The new report from the Taxpayers for Common Sense shows that oil companies paid just 11.7 percent of their U.S. income in federal taxes over the last five years, and the “smaller” companies included in the study that reported positive earnings only paid 3.7 percent. To achieve such a low tax rate, oil companies were able to take advantage of special tax breaks and loopholes that allowed them to defer more than $17 billion in taxes they would have otherwise owed.

The tax incentives for the biofuels industry is just shy of $7 billion per year, but the biofuels industry does conform to the statutory tax rate. Conservative think tank The Heritage Foundation crows that the petroleum industry receives no tax subsidies. But the fact is they receive 17 subsidies allowing them to defer taxes, and they are the richest industries on earth.

In 2010, 54 of the world’s wealthiest 500 companies were in the oil and gas industry. These 54 companies had a combined market value of $4.17 trillion and accounted for 15.9 percent of the wealth.

The report concludes that although the industry claims it pays a high federal income tax rate, with the American Petroleum Institute citing an industry-wide effective tax rate of 44.3 percent, "In reality, the amount oil and gas companies pay in federal income tax is considerably less than the statutory rate of 35 percent, thanks to the convoluted system of tax provisions allowing them to avoid and defer federal income taxes.”

The U.S. Congress has a host of expiring tax credits, including the wind production tax credit (PTC), and it whines about cost of these incentives.

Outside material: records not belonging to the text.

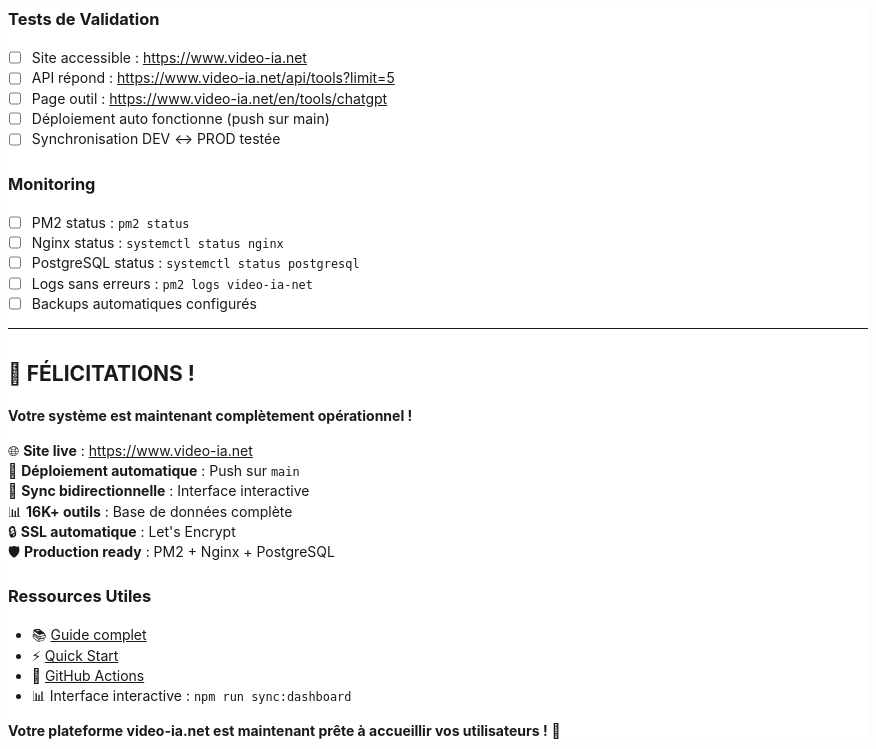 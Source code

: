 ### Tests de Validation
- [ ] Site accessible : https://www.video-ia.net
- [ ] API répond : https://www.video-ia.net/api/tools?limit=5
- [ ] Page outil : https://www.video-ia.net/en/tools/chatgpt
- [ ] Déploiement auto fonctionne (push sur main)
- [ ] Synchronisation DEV ↔ PROD testée

### Monitoring
- [ ] PM2 status : `pm2 status`
- [ ] Nginx status : `systemctl status nginx`
- [ ] PostgreSQL status : `systemctl status postgresql`
- [ ] Logs sans erreurs : `pm2 logs video-ia-net`
- [ ] Backups automatiques configurés

---

## 🎉 FÉLICITATIONS !

**Votre système est maintenant complètement opérationnel !**

🌐 **Site live** : https://www.video-ia.net  
🚀 **Déploiement automatique** : Push sur `main`  
🔄 **Sync bidirectionnelle** : Interface interactive  
📊 **16K+ outils** : Base de données complète  
🔒 **SSL automatique** : Let's Encrypt  
🛡️ **Production ready** : PM2 + Nginx + PostgreSQL  

### Ressources Utiles
- 📚 [Guide complet](../DEPLOYMENT_CI_CD_GUIDE.md)
- ⚡ [Quick Start](../QUICK_START_DEPLOYMENT.md)
- 🔧 [GitHub Actions](../.github/DEPLOYMENT_README.md)
- 📊 Interface interactive : `npm run sync:dashboard`

**Votre plateforme video-ia.net est maintenant prête à accueillir vos utilisateurs !** 🚀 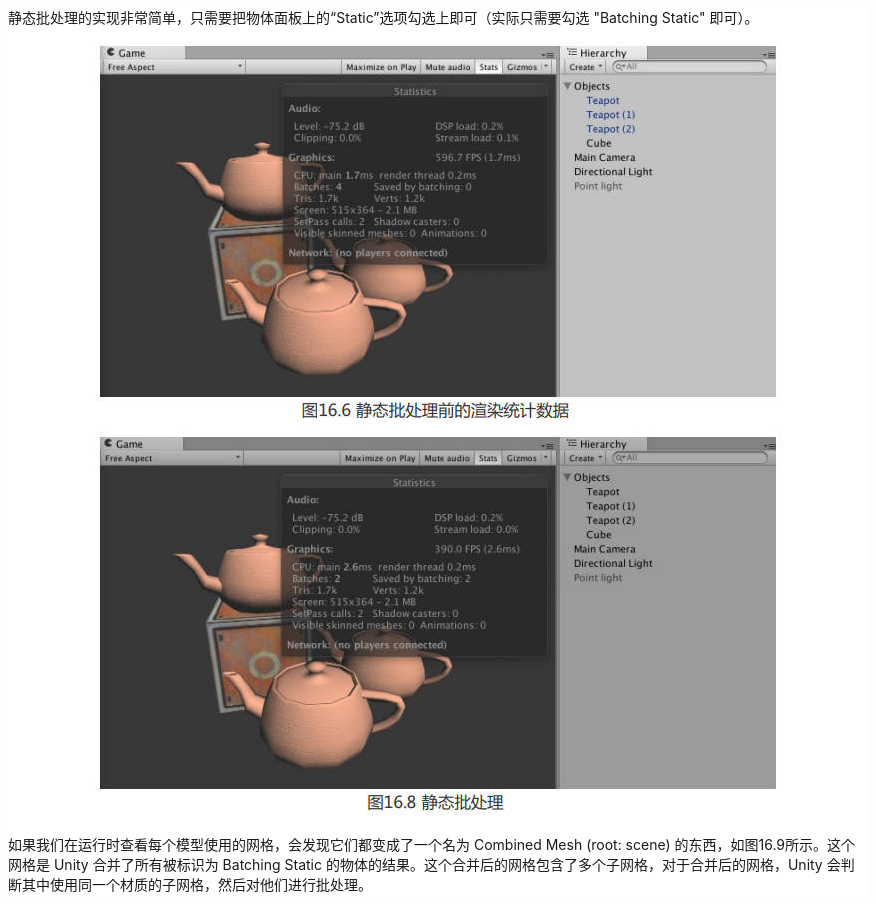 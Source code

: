 静态批处理的实现非常简单，只需要把物体面板上的“Static”选项勾选上即可（实际只需要勾选 "Batching Static" 即可）。

<div align=center>
<figure>
<img src="https://raw.githubusercontent.com/Ineloquent0/notes/main/TA%20%E7%AC%94%E8%AE%B0/Unity%20Shader%20%E5%85%A5%E9%97%A8%E7%B2%BE%E8%A6%81/images/16.6.jpg" alt="图16.4 静态批处理前的渲染统计数据">
<img src="https://raw.githubusercontent.com/Ineloquent0/notes/main/TA%20%E7%AC%94%E8%AE%B0/Unity%20Shader%20%E5%85%A5%E9%97%A8%E7%B2%BE%E8%A6%81/images/16.8.jpg" alt="图16.4 静态批处理" >
</div>

如果我们在运行时查看每个模型使用的网格，会发现它们都变成了一个名为 Combined Mesh (root: scene) 的东西，如图16.9所示。这个网格是 Unity 合并了所有被标识为 Batching Static 的物体的结果。这个合并后的网格包含了多个子网格，对于合并后的网格，Unity 会判断其中使用同一个材质的子网格，然后对他们进行批处理。
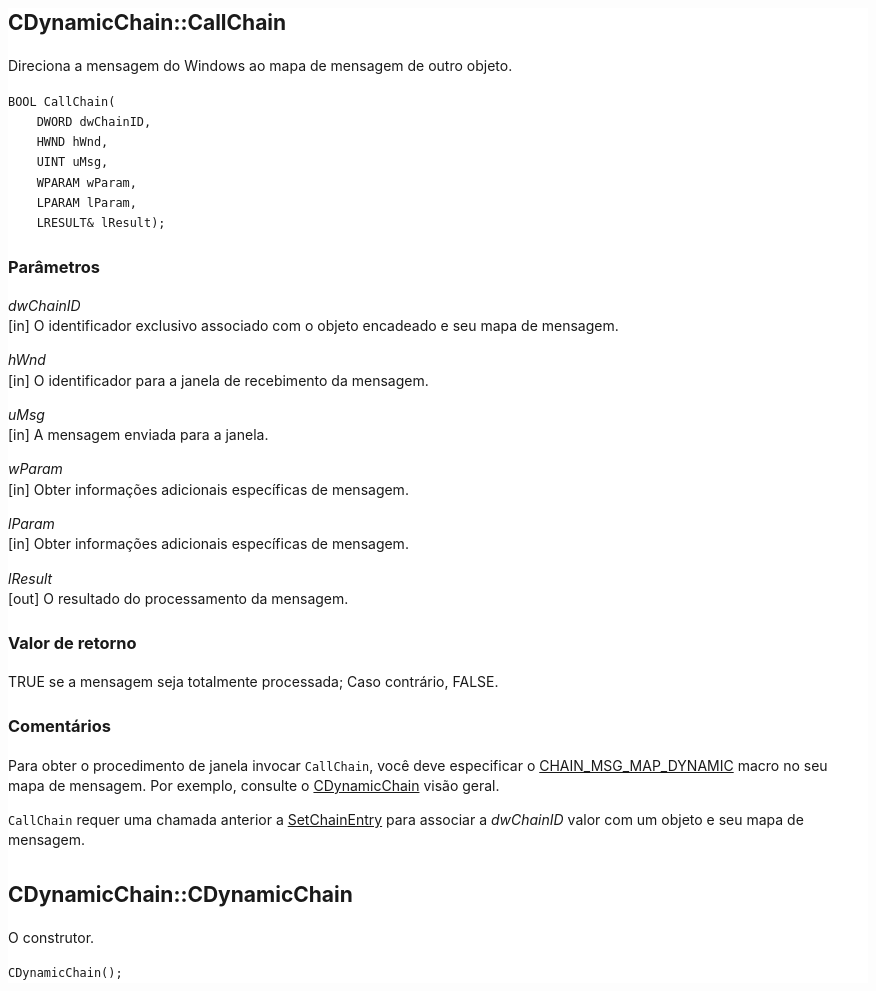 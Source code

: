 ##  <a name="callchain"></a>  CDynamicChain::CallChain

Direciona a mensagem do Windows ao mapa de mensagem de outro objeto.

```
BOOL CallChain(
    DWORD dwChainID,
    HWND hWnd,
    UINT uMsg,
    WPARAM wParam,
    LPARAM lParam,
    LRESULT& lResult);
```

### <a name="parameters"></a>Parâmetros

*dwChainID*<br/>
[in] O identificador exclusivo associado com o objeto encadeado e seu mapa de mensagem.

*hWnd*<br/>
[in] O identificador para a janela de recebimento da mensagem.

*uMsg*<br/>
[in] A mensagem enviada para a janela.

*wParam*<br/>
[in] Obter informações adicionais específicas de mensagem.

*lParam*<br/>
[in] Obter informações adicionais específicas de mensagem.

*lResult*<br/>
[out] O resultado do processamento da mensagem.

### <a name="return-value"></a>Valor de retorno

TRUE se a mensagem seja totalmente processada; Caso contrário, FALSE.

### <a name="remarks"></a>Comentários

Para obter o procedimento de janela invocar `CallChain`, você deve especificar o [CHAIN_MSG_MAP_DYNAMIC](message-map-macros-atl.md#chain_msg_map_dynamic) macro no seu mapa de mensagem. Por exemplo, consulte o [CDynamicChain](../../atl/reference/cdynamicchain-class.md) visão geral.

`CallChain` requer uma chamada anterior a [SetChainEntry](#setchainentry) para associar a *dwChainID* valor com um objeto e seu mapa de mensagem.

##  <a name="cdynamicchain"></a>  CDynamicChain::CDynamicChain

O construtor.

```
CDynamicChain();
```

But somehow the the Republican leadership and oil-state Democrats treat the entire portfolio of oil tax benefits (translated as lost federal tax income) as a “tax increase." According to Congressional Joint Economic Committee, these benefits (including the subsidized royalty agreements) add up to $80 billion in future tax subsidies. Journalist Todd Neeley concluded that oil subsidies total $133.2 billion to $280.8 billion annually.

We all know there is “energy fantasy” in Washington, D.C., which is partly due to the fact that fossil industries are huge political givers. According to PriceofOil.com: 

  • 2010 amount given to fossils in federal subsidies: $11,578,900,000
  • Total amount given to fossils during 111th Congress: $20,489,340,000

new report from the Sierra Club and Oil Change International found that the oil, natural gas and coal industries increased their political contributions by a jaw-dropping 11,761 percent from 2008 to 2012.

The Washington comedians say “we have the best Congress money can buy."  But frankly, it’s no joke.